Exercise objective ▸
Each line of the data below that carries the word "alpha" needs to be copied.

Collected data entries ▸
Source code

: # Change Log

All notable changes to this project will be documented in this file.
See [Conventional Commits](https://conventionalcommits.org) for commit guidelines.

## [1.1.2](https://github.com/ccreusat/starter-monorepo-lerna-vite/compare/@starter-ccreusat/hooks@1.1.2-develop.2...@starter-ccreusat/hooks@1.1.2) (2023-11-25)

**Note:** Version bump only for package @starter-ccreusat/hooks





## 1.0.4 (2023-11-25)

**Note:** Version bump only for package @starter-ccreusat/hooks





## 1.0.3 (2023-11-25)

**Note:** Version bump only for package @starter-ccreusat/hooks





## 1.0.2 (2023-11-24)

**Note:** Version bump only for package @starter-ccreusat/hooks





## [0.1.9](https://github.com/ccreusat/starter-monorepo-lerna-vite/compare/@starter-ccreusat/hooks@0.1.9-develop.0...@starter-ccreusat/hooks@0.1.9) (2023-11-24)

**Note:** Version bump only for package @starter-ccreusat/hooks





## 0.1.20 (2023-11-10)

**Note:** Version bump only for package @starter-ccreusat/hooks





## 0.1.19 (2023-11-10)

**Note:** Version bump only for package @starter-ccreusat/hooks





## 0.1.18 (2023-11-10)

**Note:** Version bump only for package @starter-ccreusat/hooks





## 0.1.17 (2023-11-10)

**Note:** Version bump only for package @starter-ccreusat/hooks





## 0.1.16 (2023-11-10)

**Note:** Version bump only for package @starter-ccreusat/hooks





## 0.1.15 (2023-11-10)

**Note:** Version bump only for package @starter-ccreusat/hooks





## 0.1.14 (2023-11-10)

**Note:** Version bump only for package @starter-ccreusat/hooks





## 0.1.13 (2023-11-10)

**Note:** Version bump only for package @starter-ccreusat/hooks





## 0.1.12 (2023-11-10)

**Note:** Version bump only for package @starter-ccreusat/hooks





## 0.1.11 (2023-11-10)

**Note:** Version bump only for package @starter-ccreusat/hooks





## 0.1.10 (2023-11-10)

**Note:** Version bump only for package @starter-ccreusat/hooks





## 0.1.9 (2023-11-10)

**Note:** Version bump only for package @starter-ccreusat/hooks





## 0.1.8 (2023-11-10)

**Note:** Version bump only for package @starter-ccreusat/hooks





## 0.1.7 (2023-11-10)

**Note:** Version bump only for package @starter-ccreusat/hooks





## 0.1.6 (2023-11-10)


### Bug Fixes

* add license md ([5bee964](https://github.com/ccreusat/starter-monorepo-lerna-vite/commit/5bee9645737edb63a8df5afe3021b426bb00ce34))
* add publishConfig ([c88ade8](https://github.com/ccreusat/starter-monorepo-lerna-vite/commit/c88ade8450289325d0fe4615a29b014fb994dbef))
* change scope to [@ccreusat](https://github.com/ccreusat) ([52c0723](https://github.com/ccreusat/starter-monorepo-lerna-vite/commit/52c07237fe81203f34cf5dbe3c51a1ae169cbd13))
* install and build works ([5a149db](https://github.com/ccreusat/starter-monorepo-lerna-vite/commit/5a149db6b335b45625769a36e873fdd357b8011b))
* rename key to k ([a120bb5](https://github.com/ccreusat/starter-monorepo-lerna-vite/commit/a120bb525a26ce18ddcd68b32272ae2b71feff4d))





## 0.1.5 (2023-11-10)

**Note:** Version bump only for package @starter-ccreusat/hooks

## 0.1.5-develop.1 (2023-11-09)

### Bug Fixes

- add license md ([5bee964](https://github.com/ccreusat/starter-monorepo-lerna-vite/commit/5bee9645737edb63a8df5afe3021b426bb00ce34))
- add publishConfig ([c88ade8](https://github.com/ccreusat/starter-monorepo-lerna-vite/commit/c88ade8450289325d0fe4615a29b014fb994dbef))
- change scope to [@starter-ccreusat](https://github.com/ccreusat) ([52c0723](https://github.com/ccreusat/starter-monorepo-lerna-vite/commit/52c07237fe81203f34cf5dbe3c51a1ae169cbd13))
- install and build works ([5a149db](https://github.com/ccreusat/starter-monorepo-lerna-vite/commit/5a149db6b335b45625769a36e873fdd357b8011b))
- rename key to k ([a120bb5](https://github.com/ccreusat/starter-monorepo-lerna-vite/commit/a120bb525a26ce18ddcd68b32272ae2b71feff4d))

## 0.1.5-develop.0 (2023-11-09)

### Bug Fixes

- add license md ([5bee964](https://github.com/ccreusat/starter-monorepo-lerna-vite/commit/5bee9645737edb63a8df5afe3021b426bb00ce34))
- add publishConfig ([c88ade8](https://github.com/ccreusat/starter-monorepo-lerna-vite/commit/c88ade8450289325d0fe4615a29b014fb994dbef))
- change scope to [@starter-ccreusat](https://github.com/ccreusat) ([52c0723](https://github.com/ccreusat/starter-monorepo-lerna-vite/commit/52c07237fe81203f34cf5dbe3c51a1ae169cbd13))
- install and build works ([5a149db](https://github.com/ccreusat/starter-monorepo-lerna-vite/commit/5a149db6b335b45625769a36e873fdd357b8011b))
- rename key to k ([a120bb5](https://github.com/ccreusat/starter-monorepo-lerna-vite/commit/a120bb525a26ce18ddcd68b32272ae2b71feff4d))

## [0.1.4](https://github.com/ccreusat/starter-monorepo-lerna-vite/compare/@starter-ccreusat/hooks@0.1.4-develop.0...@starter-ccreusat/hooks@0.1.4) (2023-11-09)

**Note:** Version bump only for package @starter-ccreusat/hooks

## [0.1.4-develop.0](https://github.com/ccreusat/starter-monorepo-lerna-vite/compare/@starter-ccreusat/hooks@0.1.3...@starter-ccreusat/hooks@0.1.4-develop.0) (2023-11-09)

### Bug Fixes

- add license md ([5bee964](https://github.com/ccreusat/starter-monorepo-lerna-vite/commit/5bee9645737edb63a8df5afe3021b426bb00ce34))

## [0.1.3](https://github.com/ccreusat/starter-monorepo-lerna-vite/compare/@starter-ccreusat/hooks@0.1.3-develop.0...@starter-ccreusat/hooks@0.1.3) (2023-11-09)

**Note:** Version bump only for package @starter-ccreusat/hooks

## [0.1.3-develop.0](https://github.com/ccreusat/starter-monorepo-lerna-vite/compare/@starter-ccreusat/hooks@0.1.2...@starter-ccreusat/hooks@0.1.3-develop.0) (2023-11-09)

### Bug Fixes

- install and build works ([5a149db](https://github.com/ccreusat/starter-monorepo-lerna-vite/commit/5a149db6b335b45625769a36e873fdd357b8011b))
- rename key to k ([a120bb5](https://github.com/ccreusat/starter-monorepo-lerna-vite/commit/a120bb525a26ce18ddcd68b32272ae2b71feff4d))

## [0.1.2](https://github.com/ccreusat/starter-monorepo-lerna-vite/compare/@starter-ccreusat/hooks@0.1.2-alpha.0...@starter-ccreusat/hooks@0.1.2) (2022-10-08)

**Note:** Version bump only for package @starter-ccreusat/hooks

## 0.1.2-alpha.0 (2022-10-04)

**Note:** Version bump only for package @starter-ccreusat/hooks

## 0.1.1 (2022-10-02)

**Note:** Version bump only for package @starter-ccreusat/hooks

Result for this task ▸
## [0.1.2](https://github.com/ccreusat/starter-monorepo-lerna-vite/compare/@starter-ccreusat/hooks@0.1.2-alpha.0...@starter-ccreusat/hooks@0.1.2) (2022-10-08)
## 0.1.2-alpha.0 (2022-10-04)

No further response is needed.